Four days before their final home game of the season, TFC split their squad for Tuesday's practice.
While reserve team players like Gabe Gala and part-time senior teamers like Abdus Ibrahim hit the field for a full-fledged practice, other members of the main roster worked indoors with strength coach Paul Winsper.
Tuesday practices haven't always been this way, but TFC hasn't lost since they switched to this routine two weeks ago, so head coach John Carver is reluctant to change back.
"We're trying to follow the pattern that's gotten us four points out of six," Carver said as the reserves ran through drills under a grey skies Tuesday morning. "It should be six points out of six, if I'm being honest."
The last half of that quote, of course, refers to the two points TFC squandered when a Julius James' foul led to Kenny Cooper's injury time penalty kick, which he knocked past Greg Sutton to tie Saturday night's game in Dallas.
No penalty and TFC has 34 points, tying them with DC United.
Instead they're stuck at 32, the same total as the almighty L.A. Galaxy, though TFC outranks Beckham's boys in the overall standings thanks to a pair of springtime victories over L.A.
Still, with two ties bracketing their win in New York, TFC has now earned points in three straight games. It's their most successful stretch since their six-game unbeaten streak last spring, and cause for celebration when contrasted with the mediocrity that defined their summer.
TFC's recent success, modest as it is, prompts one obvious question:
Where have these performances been all year?
Carver attributes the team's improved play to a few factors, like Danny Dichio's health and Chad Barrett's growing familiarity with his new teammates.
He also says the approaching off-season gives players a little more incentive to perform. With Seattle set to enter the league next season, MLS teams can only protect 11 players from the expansion draft, while making the rest of their squad available. Beyond that, Carver has spoken openly for months about upgrading at several positions before next season starts, and thinks the looming reality of job insecurity makes the team's incumbent players hustle a little harder.

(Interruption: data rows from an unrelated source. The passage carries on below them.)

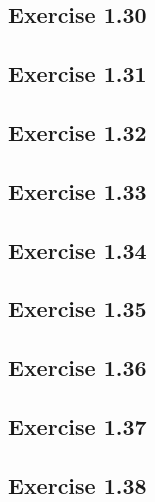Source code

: \documentclass[letterpaper, leqno]{article}
\begin{document}
\subsection*{Exercise 1.30}
%

\subsection*{Exercise 1.31}
%

\subsection*{Exercise 1.32}
%

\subsection*{Exercise 1.33}
%

\subsection*{Exercise 1.34}
%

\subsection*{Exercise 1.35}
%

\subsection*{Exercise 1.36}
%

\subsection*{Exercise 1.37}
%

\subsection*{Exercise 1.38}
%
\end{document}
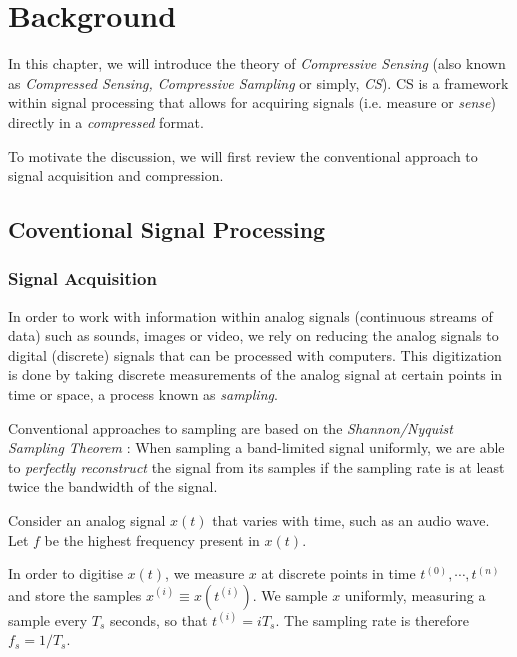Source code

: \chapter{Background}
\label{ch:cs}
In this chapter, we will introduce the theory of \emph{Compressive Sensing} (also known as \emph{Compressed Sensing, Compressive Sampling} or simply, \emph{CS}).
CS is a framework within signal processing that allows for acquiring signals (i.e. measure or \emph{sense}) directly in a \emph{compressed} format.

To motivate the discussion, we will first review the conventional approach to signal acquisition and compression.

\section{Coventional Signal Processing}
\subsection{Signal Acquisition}
In order to work with information within analog signals (continuous streams of data) such as sounds, images or video, we rely on reducing the analog signals to digital (discrete) signals that can be processed with computers.
This digitization is done by taking discrete measurements of the analog signal at certain points in time or space, a process known as \emph{sampling}.

Conventional approaches to sampling are based on the \emph{Shannon/Nyquist Sampling Theorem} \cite{shannon1949}:
When sampling a band-limited signal uniformly, we are able to \emph{perfectly reconstruct} the signal from its samples if the sampling rate is at least twice the bandwidth of the signal.

Consider an analog signal $x(t)$ that varies with time, such as an audio wave.
Let $f$ be the highest frequency present in $x(t)$.

In order to digitise $x(t)$, we measure $x$ at discrete points in time $t^{(0)}, \cdots, t^{(n)}$ and store the samples $x^{(i)} \equiv x(t^{(i)})$.
We sample $x$ uniformly, measuring a sample every $T_s$ seconds, so that $t^{(i)} = iT_s$.
The sampling rate is therefore $f_s = 1/T_s$.

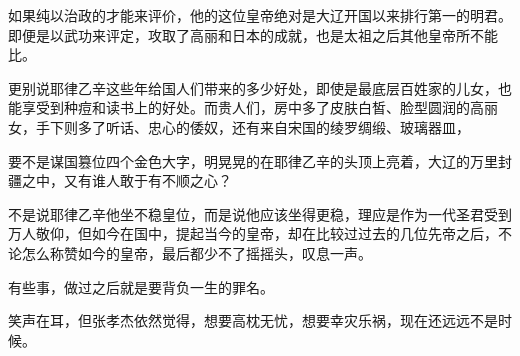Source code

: 如果纯以治政的才能来评价，他的这位皇帝绝对是大辽开国以来排行第一的明君。即便是以武功来评定，攻取了高丽和日本的成就，也是太祖之后其他皇帝所不能比。

更别说耶律乙辛这些年给国人们带来的多少好处，即使是最底层百姓家的儿女，也能享受到种痘和读书上的好处。而贵人们，房中多了皮肤白皙、脸型圆润的高丽女，手下则多了听话、忠心的倭奴，还有来自宋国的绫罗绸缎、玻璃器皿，

要不是谋国篡位四个金色大字，明晃晃的在耶律乙辛的头顶上亮着，大辽的万里封疆之中，又有谁人敢于有不顺之心？

不是说耶律乙辛他坐不稳皇位，而是说他应该坐得更稳，理应是作为一代圣君受到万人敬仰，但如今在国中，提起当今的皇帝，却在比较过过去的几位先帝之后，不论怎么称赞如今的皇帝，最后都少不了摇摇头，叹息一声。

有些事，做过之后就是要背负一生的罪名。

笑声在耳，但张孝杰依然觉得，想要高枕无忧，想要幸灾乐祸，现在还远远不是时候。
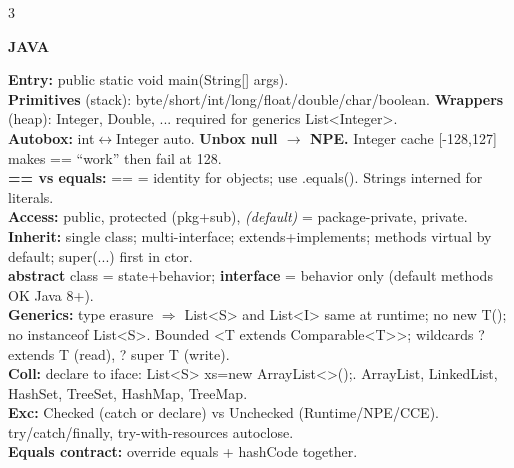 \documentclass[10pt,letterpaper]{article}
\newenvironment{topic}[1]{%
  \par\addvspace{1.5pt}%
  \noindent\colorbox{hdrBG}{%
    \begin{minipage}{\dimexpr\linewidth-2\fboxsep\relax}%
      \centering\bfseries\sffamily\fontsize{6pt}{7pt}\selectfont\color{hdrFG}\MakeUppercase{#1}%
    \end{minipage}%
  }\par\nobreak\vskip0.5pt%
  \begingroup\setlength{\leftskip}{0pt}\setlength{\rightskip}{0pt}%
}{%
  \endgroup\par\addvspace{0.5pt}%
}
\newcommand{\warn}[1]{\textcolor{warnC}{\textbf{#1}}}
\newcommand{\hd}[1]{\textcolor{accent}{\textbf{#1}}}
\newcommand{\cn}[1]{{\ttfamily\small #1}}
\begin{document}
\begin{multicols*}{3}
\begin{topic}{Java}
\hd{Entry:} \cn{public static void main(String[] args)}.\\
\hd{Primitives} (stack): byte/short/int/long/float/double/char/boolean. \hd{Wrappers} (heap): Integer, Double, ... required for generics \cn{List<Integer>}.\\
\hd{Autobox:} int$\leftrightarrow$Integer auto. \warn{Unbox null $\to$ NPE.} Integer cache [-128,127] makes \cn{==} ``work'' then fail at 128.\\
\hd{== vs equals:} \cn{==} = identity for objects; use \cn{.equals()}. Strings interned for literals.\\
\hd{Access:} \cn{public}, \cn{protected} (pkg+sub), \emph{(default)} = package-private, \cn{private}.\\
\hd{Inherit:} single class; multi-interface; \cn{extends}+\cn{implements}; methods virtual by default; \cn{super(...)} first in ctor.\\
\hd{abstract} class = state+behavior; \hd{interface} = behavior only (default methods OK Java 8+).\\
\hd{Generics:} type erasure $\Rightarrow$ \cn{List<S>} and \cn{List<I>} same at runtime; no \cn{new T()}; no \cn{instanceof List<S>}. Bounded \cn{<T extends Comparable<T>>}; wildcards \cn{? extends T} (read), \cn{? super T} (write).\\
\hd{Coll:} declare to iface: \cn{List<S> xs=new ArrayList<>();}. \cn{ArrayList, LinkedList, HashSet, TreeSet, HashMap, TreeMap}.\\
\hd{Exc:} Checked (catch or declare) vs Unchecked (Runtime/NPE/CCE). \cn{try/catch/finally}, \cn{try-with-resources} autoclose.\\
\hd{Equals contract:} override \cn{equals} + \cn{hashCode} together.
\end{topic}


\end{multicols*}
\end{document}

"I've been delighted (with the team's recent play)," he said. "They're playing for their contracts and they know that."
A Ruud Awakening
Former L.A. Galaxy manager Ruud Gullit visited Los Angeles over the weekend. While there he conducted an interview with Reuters in which he accused the more established American sports of conspiring to limit soccer's popularity in the U.S. He thinks this conspiracy is powerful enough to nullify any boost in popularity David Beckham might bring to stateside soccer.
Here's the money quote.
"David is more than just a football player and I think he does extremely well to give football here a lift," Gullit told Reuters. "I think [American soccer organizers] are afraid of football because it's so popular everywhere around the world. I think they will just control it so it doesn't become more popular than their American sports.
"I have my doubts if they really want to make [soccer] popular. Some sports already have had a bit of a dive so they don't want American football to become less popular, or basketball or baseball."
I didn't witness the interview but I assume Gullit said all that with a straight face.
The idea that American football outlets would need to engage in a conspiracy to contain soccer's popularity is laughable.
This summer CBS agreed to pay the Southeastern conference $55 million annually for the broadcast rights to SEC football and basketball games, then in August ESPN offered a further $150 million a year to show SEC games on cable.
If you live in the U.S. Midwest you can watch all the SEC action you can stomach, plus College Sports TV on digital cable and the Big Ten Network on basic cable.
Add it all up and I can only conclude that sports like football and college basketball are as popular as they've ever been in the U.S. and aren't exactly worried about Major League Soccer siphoning away fans.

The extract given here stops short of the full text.